The Sea Kings are ancient hardware. The licence-built UK design first flew in 1969 with updates such as the dedicated SAR variant HAR3 delivered in the late 1970s / early 1980s. It's being retired everywhere else in the world, and even in the UK the troop-carrying variant has bitten the dust. There's no way that the current Sea Kings can or should keep going much longer, getting increasingly expensive and difficult to maintain.

But the RAF and Navy have a much more modern medium- and heavy-lift helicopter - the EH101 aka Merlin in UK service. Why not use these for SAR? Well, where the 14,000lb empty-weight Sea King has a regular range of 764 miles and sea level cruise speed of 129mph, the Merlin is nearly 10,000lb heavier, with a 500 mile range albeit a faster cruise speed of 167mph. Cargo carrying capacity is not generally a big concern for SAR roles - as long as it can accommodate crew + around ten passengers this will cover the vast majority of rescue situations. The Merlin is too big compared to the Sea King, and it's really expensive - the RAF bought 44 aircraft for £4.65bn and even though a lot of that cost was set-up and infrastructure you're still looking at the thick end of £30M per bird.

But let's compare it against the replacements that Bristow will use: ten Sikorsky S92s and ten AW189s. The former is an up-rated civilian version of the tremendously successful and widely used UH-70 Blackhawk, weighs 15,500lb empty with a range of 600 miles and cruise speed of 174mph - a lot faster than Sea King or Merlin, slightly less range than the former but a comparable weight, and will set you back about £20M. Spares should be easy to find and running costs low. Specs on the latter are harder to find, but it looks to have a comparable speed and be slightly lighter; presumably there's something about the cost/range/speed tradeoff that makes it a more attractive option than the S92 for certain locations.

Bristow aren't exactly newcomers to the SAR role - they've been operating helicopters to the North Sea oil platforms for decades, which is a sufficiently challenging environment to prepare them well for UK SAR. It's still going to be an interesting hand-over, but there's no reason to think that Bristow will just let random yachting folks drown because of a clause in their contract.

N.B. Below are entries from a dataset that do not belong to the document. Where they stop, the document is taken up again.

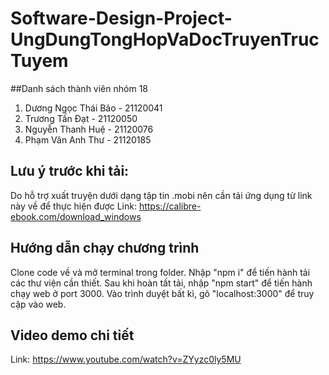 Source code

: # Software-Design-Project-UngDungTongHopVaDocTruyenTrucTuyem
##Danh sách thành viên nhóm 18
1. Dương Ngọc Thái Bảo - 21120041
2. Trương Tấn Đạt - 21120050
3. Nguyễn Thanh Huệ - 21120076
4. Phạm Vân Anh Thư - 21120185
## Lưu ý trước khi tải:
Do hỗ trợ xuất truyện dưới dạng tập tin .mobi nên cần tải ứng dụng từ link này về để thực hiện được
Link: https://calibre-ebook.com/download_windows

## Hướng dẫn chạy chương trình
Clone code về và mở terminal trong folder.
Nhập "npm i" để tiến hành tải các thư viện cần thiết.
Sau khi hoàn tất tải, nhập "npm start" để tiến hành chạy web ở port 3000.
Vào trình duyệt bất kì, gõ "localhost:3000" để truy cập vào web.
## Video demo chi tiết
Link: https://www.youtube.com/watch?v=ZYyzc0ly5MU
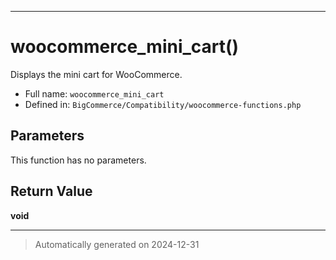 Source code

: ***

# woocommerce_mini_cart()

Displays the mini cart for WooCommerce.




* Full name: `woocommerce_mini_cart`
* Defined in: `BigCommerce/Compatibility/woocommerce-functions.php`

## Parameters

This function has no parameters.

## Return Value

**void**



***
> Automatically generated on 2024-12-31
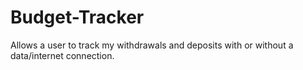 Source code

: # Budget-Tracker
Allows a user to track my withdrawals and deposits with or without a data/internet connection.
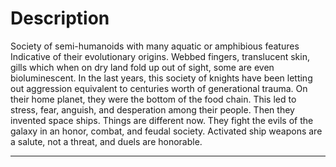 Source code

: # Description
Society of semi-humanoids with many aquatic or amphibious features Indicative of their evolutionary origins. Webbed fingers, translucent skin, gills which when on dry land fold up out of sight, some are even bioluminescent. In the last years, this society of knights have been letting out aggression equivalent to centuries worth of generational trauma. On their home planet, they were the bottom of the food chain. This led to stress, fear, anguish, and desperation among their people. Then they invented space ships. Things are different now. They fight the evils of the galaxy in an honor, combat, and feudal society. Activated ship weapons are a salute, not a threat, and duels are honorable.

---
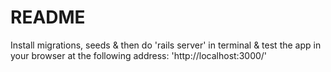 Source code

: # README

Install migrations, seeds & then do 'rails server' in terminal & test the app in your browser at the following address: 'http://localhost:3000/'
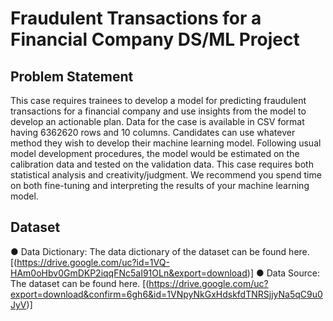 # Fraudulent Transactions for a Financial Company DS/ML Project

## Problem Statement
This case requires trainees to develop a model for predicting fraudulent transactions for a financial company and use insights from the model to develop an actionable plan. Data for the case is available in CSV format having 6362620 rows and 10 columns.
Candidates can use whatever method they wish to develop their machine learning model. Following usual model development procedures, the model would be estimated on the calibration data and tested on the validation data. This case requires both statistical analysis and creativity/judgment. We recommend you spend time on both fine-tuning and interpreting the results of your machine learning model.

## Dataset
● Data Dictionary: The data dictionary of the dataset can be found here. [(https://drive.google.com/uc?id=1VQ-HAm0oHbv0GmDKP2iqqFNc5aI91OLn&export=download)]
● Data Source: The dataset can be found here. [(https://drive.google.com/uc?export=download&confirm=6gh6&id=1VNpyNkGxHdskfdTNRSjjyNa5qC9u0JyV)]

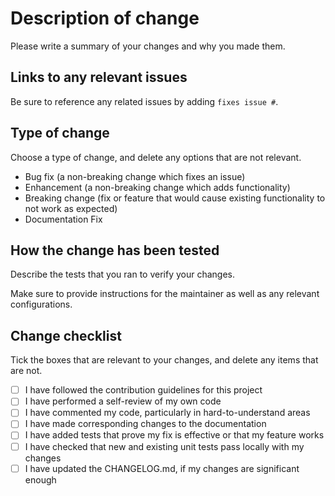 # Description of change

Please write a summary of your changes and why you made them. 

## Links to any relevant issues

Be sure to reference any related issues by adding `fixes issue #`.

## Type of change

Choose a type of change, and delete any options that are not relevant.

- Bug fix (a non-breaking change which fixes an issue)
- Enhancement (a non-breaking change which adds functionality)
- Breaking change (fix or feature that would cause existing functionality to not work as expected)
- Documentation Fix

## How the change has been tested

Describe the tests that you ran to verify your changes.

Make sure to provide instructions for the maintainer as well as any relevant configurations.

## Change checklist

Tick the boxes that are relevant to your changes, and delete any items that are not.

- [ ] I have followed the contribution guidelines for this project
- [ ] I have performed a self-review of my own code
- [ ] I have commented my code, particularly in hard-to-understand areas
- [ ] I have made corresponding changes to the documentation
- [ ] I have added tests that prove my fix is effective or that my feature works
- [ ] I have checked that new and existing unit tests pass locally with my changes
- [ ] I have updated the CHANGELOG.md, if my changes are significant enough
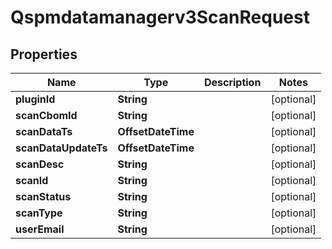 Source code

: 

# Qspmdatamanagerv3ScanRequest


## Properties

| Name | Type | Description | Notes |
|------------ | ------------- | ------------- | -------------|
|**pluginId** | **String** |  |  [optional] |
|**scanCbomId** | **String** |  |  [optional] |
|**scanDataTs** | **OffsetDateTime** |  |  [optional] |
|**scanDataUpdateTs** | **OffsetDateTime** |  |  [optional] |
|**scanDesc** | **String** |  |  [optional] |
|**scanId** | **String** |  |  [optional] |
|**scanStatus** | **String** |  |  [optional] |
|**scanType** | **String** |  |  [optional] |
|**userEmail** | **String** |  |  [optional] |



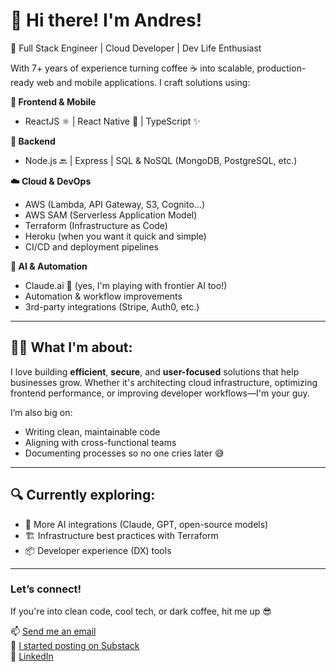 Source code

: # 👋 Hi there! I'm Andres!

🚀 Full Stack Engineer | Cloud Developer | Dev Life Enthusiast

With 7+ years of experience turning coffee ☕ into scalable, production-ready web and mobile applications. I craft solutions using:

**🧠 Frontend & Mobile**  
- ReactJS ⚛️ | React Native 📱 | TypeScript ✨

**🔧 Backend**  
- Node.js 🔙 | Express | SQL & NoSQL (MongoDB, PostgreSQL, etc.)

**☁️ Cloud & DevOps**  
- AWS (Lambda, API Gateway, S3, Cognito...)  
- AWS SAM (Serverless Application Model)  
- Terraform (Infrastructure as Code)  
- Heroku (when you want it quick and simple)  
- CI/CD and deployment pipelines

**🤖 AI & Automation**  
- Claude.ai 🤖 (yes, I'm playing with frontier AI too!)  
- Automation & workflow improvements  
- 3rd-party integrations (Stripe, Auth0, etc.)

---

## 👨‍💻 What I'm about:
I love building **efficient**, **secure**, and **user-focused** solutions that help businesses grow. Whether it's architecting cloud infrastructure, optimizing frontend performance, or improving developer workflows—I'm your guy.

I’m also big on:
- Writing clean, maintainable code
- Aligning with cross-functional teams
- Documenting processes so no one cries later 😅

---

## 🔍 Currently exploring:
- 🧠 More AI integrations (Claude, GPT, open-source models)  
- 🏗️ Infrastructure best practices with Terraform  
- 📦 Developer experience (DX) tools

---

### Let’s connect!
If you're into clean code, cool tech, or dark coffee, hit me up 😎

📫 [Send me an email](mailto:dev.jromero@gmail.com)  
🧾 [I started posting on Substack](https://substack.com/@ndydev)  
💼 [LinkedIn](www.linkedin.com/in/-romero)

<!--
**devjromero/devjromero** is a ✨ _special_ ✨ repository because its `README.md` (this file) appears on your GitHub profile.

Here are some ideas to get you started:

- 🔭 I’m currently working on ...
- 🌱 I’m currently learning ...
- 👯 I’m looking to collaborate on ...
- 🤔 I’m looking for help with ...
- 💬 Ask me about ...
- 📫 How to reach me: ...
- 😄 Pronouns: ...
- ⚡ Fun fact: ...
-->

The other nice thing about contracting out this service is that the contract should be very easy to spec out - the variables (weather, range, accidents) are very well known and well-established, and so unless the MoD Procurement idiots have been allowed to write the contract it's not unreasonable to think that they should cover all the major issues. This is not like tendering for a future fighter or helicopter where the requirements are hazy. We know exactly what SAR involves and what's reasonable to expect. If anything, I expect the contract to be too conservative and prevent Bristow from implementing innovations in kit or procedures that would let them reduce operational cost while preserving the same effective service.